A review of rereading chapter 1.
Contents of Chapter 1:
- Information Is Bits + Context
- Programs Are Translated by Other Programs into Different Forms
- It Pays to Understand How Compilation System Work
- Processors Read and Interpret Instructions Stored in Memory
- Caches Matter
- Storage Devices Form a Hierarchy
- The Operating System Manages the Hardware
- Systems Communicate with Other Systems Using Networks
- Important Themes
- Summary
In Chapter 1, the author briefly introduces what will be involved in the whole book, and the core topic is abstraction in my opinion.
And here are several points which I haven’t thought of before.
Firstly, what is information?
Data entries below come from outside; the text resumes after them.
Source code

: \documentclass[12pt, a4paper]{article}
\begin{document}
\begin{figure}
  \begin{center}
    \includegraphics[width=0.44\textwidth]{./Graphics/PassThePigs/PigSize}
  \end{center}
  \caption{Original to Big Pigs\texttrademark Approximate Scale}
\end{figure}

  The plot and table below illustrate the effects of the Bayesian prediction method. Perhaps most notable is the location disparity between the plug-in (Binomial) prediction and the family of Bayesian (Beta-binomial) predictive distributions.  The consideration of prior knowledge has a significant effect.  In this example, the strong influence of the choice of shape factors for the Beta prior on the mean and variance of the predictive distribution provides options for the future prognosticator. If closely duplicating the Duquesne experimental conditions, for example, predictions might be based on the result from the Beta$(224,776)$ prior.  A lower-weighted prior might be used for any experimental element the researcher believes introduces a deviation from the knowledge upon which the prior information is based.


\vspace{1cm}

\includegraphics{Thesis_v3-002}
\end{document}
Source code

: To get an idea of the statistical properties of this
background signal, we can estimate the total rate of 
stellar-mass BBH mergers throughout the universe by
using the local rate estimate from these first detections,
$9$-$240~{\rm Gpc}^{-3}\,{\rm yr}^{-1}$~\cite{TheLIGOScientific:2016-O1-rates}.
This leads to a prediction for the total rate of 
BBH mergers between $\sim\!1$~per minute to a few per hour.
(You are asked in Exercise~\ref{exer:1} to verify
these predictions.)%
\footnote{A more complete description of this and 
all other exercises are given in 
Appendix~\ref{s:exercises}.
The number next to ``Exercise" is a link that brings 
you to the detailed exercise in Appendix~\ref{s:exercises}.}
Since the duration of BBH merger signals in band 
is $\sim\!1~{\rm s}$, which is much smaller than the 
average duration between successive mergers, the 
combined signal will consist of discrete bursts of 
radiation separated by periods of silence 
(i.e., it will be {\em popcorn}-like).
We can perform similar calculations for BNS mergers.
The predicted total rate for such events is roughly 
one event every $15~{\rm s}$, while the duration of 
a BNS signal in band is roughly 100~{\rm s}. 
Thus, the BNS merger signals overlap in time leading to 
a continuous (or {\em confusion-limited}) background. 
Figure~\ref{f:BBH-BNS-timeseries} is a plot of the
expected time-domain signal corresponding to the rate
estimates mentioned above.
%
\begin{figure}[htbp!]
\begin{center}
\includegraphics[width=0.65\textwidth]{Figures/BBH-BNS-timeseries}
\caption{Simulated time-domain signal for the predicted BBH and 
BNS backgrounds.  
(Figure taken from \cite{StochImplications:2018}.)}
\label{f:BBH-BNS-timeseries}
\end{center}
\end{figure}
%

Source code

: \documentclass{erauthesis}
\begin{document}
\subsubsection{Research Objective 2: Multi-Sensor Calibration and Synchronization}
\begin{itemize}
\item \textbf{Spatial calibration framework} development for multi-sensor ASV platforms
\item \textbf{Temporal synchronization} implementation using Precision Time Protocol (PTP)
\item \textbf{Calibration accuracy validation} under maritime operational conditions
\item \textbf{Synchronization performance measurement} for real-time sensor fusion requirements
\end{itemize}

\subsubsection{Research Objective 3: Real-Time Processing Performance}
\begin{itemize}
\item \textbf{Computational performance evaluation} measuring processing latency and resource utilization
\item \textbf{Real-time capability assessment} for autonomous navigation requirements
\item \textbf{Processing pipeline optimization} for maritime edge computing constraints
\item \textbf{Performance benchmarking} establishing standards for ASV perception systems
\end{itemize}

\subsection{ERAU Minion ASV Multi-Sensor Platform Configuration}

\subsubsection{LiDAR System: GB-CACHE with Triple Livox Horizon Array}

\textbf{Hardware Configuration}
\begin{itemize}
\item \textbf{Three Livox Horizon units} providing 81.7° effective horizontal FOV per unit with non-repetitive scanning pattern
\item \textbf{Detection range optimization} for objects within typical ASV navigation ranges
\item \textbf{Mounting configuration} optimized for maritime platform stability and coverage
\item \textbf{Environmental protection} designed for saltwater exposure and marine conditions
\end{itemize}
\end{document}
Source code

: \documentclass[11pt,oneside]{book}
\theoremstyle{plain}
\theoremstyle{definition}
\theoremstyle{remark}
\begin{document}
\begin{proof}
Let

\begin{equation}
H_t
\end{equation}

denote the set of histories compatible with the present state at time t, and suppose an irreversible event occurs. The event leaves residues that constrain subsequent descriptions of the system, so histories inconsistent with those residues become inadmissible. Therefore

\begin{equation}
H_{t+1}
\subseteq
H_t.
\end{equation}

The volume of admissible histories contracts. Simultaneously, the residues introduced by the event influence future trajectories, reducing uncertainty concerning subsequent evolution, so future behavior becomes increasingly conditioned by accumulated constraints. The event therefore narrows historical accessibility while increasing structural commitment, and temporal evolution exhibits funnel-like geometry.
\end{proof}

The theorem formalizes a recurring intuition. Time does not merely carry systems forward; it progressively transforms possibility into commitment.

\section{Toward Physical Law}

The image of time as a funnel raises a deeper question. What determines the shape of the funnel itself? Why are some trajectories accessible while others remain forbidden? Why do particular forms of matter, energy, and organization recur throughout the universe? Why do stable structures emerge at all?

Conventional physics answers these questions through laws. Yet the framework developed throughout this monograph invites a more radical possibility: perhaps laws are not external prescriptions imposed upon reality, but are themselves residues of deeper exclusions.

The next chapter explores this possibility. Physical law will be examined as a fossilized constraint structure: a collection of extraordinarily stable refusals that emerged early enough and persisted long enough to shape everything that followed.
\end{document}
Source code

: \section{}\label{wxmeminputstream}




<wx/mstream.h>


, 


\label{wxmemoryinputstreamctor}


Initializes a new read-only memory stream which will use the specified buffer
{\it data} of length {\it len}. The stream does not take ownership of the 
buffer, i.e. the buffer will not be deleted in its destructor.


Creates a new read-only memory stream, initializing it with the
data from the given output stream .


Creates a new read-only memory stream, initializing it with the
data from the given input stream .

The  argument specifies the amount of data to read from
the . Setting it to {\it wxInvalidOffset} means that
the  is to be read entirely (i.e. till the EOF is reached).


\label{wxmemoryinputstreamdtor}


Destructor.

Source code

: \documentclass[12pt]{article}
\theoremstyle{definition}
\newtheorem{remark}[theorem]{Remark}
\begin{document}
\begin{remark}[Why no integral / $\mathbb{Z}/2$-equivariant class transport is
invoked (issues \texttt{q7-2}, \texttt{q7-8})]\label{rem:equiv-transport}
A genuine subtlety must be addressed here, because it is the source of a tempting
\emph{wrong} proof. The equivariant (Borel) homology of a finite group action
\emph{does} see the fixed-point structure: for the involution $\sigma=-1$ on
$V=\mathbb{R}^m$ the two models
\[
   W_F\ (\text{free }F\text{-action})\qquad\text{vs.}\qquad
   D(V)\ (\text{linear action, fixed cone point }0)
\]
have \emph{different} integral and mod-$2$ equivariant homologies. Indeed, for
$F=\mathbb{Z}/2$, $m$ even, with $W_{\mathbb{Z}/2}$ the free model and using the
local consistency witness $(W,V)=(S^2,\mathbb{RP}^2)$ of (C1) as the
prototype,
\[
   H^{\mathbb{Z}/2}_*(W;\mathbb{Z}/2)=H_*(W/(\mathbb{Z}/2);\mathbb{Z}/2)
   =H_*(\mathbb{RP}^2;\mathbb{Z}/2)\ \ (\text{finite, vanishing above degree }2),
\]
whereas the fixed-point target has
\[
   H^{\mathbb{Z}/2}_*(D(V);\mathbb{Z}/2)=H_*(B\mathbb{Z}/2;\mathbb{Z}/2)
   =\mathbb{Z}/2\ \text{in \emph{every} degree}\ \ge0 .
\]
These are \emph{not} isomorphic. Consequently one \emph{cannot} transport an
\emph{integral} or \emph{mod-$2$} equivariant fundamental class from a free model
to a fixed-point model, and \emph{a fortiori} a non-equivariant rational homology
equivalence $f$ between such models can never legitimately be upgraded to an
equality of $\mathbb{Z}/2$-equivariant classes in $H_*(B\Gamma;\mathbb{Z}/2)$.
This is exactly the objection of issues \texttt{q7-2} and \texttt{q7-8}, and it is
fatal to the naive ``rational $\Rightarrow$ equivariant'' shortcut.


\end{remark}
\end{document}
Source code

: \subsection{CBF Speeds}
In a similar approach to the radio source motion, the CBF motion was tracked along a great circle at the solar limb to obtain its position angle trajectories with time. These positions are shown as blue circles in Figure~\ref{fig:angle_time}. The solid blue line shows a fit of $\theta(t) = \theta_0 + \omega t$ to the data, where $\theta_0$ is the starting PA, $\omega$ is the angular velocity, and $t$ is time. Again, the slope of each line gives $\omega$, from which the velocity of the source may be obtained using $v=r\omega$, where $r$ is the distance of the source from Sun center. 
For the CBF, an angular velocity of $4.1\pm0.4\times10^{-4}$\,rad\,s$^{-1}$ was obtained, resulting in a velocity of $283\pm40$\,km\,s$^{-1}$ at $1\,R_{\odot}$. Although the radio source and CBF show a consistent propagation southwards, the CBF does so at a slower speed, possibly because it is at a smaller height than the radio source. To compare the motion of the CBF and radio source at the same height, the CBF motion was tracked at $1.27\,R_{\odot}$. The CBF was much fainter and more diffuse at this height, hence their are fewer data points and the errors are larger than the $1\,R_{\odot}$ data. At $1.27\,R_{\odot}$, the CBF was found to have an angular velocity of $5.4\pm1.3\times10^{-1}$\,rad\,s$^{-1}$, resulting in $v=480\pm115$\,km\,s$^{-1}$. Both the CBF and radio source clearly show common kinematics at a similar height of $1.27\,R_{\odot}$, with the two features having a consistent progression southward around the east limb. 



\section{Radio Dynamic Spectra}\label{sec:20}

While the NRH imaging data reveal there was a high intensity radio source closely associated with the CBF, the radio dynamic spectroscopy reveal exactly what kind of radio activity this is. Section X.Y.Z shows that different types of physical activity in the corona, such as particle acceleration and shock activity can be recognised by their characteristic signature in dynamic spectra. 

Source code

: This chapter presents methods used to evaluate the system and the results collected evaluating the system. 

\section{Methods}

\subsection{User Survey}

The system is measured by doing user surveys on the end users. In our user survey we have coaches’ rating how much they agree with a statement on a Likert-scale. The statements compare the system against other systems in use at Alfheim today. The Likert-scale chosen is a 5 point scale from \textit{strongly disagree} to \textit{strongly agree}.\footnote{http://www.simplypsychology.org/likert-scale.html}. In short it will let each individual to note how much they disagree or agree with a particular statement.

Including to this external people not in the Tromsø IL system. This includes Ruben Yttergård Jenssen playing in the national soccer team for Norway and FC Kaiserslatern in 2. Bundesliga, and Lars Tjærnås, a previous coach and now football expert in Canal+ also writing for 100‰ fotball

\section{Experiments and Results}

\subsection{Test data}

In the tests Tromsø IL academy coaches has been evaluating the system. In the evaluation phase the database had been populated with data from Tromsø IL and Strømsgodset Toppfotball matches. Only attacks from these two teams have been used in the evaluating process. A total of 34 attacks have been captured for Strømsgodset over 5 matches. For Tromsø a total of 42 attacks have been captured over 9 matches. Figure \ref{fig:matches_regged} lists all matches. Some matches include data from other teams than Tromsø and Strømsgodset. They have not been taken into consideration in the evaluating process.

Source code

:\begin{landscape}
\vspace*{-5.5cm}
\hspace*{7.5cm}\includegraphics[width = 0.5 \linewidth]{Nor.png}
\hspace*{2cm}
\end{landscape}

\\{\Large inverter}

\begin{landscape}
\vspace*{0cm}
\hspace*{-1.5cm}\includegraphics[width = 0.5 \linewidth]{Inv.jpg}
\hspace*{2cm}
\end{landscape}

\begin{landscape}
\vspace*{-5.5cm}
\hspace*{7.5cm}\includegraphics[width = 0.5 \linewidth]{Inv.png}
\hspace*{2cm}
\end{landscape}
The author tells us information is Bits+Context. Maybe this is even more important in age of big data. While programming, context must be considered carefully. It is a good way to produce codes with good performance.
Secondly, all I/O devices are regarded as files in modern operating systems. Obviously, it is a high abstraction and such ideas could be rather helpful for programmers.
Here are some knowledge points to review:
- There are two kinds of file text file(consist of ASCII characters) and binary file(All other files).
- The flow of compilation: (a C program example)
- Preprocessing phase: generate another C program according directives(begin with #) with the .i suffix
- Compilation phase: translate the text file to another text file with the .s suffix which contains an assembly language program
- Assembly phase: From assembly language To machine language(binary file with .o suffix)
- Linking phase: generate executable object file linking some standard library.
- Hardware Organization of a System:
- Multi-level cache. (Smaller->faster)
- Abstraction is provided by OS
- Virtual memory
- Concurrency and Parallelism
- Thread-Level Concurrency
- Instruction-Level Concurrency
- Single-Instruction, Multiple-Data (SIMD) Parallelism
- Three fundamental abstractions:
- Files –> I/O devices
- Virtual memory –> Both main memory and disks
- Processes –> the processor, main memory and I/O device
Also the differences between concurrency and parallelism should be noticed:
- Concurrency is a macroscopic concept which means several processes can run at the same time with one CPU, (share one CPU).
- Parallelism means several processes can run via several CPUs at the same time, (each owns one CPU).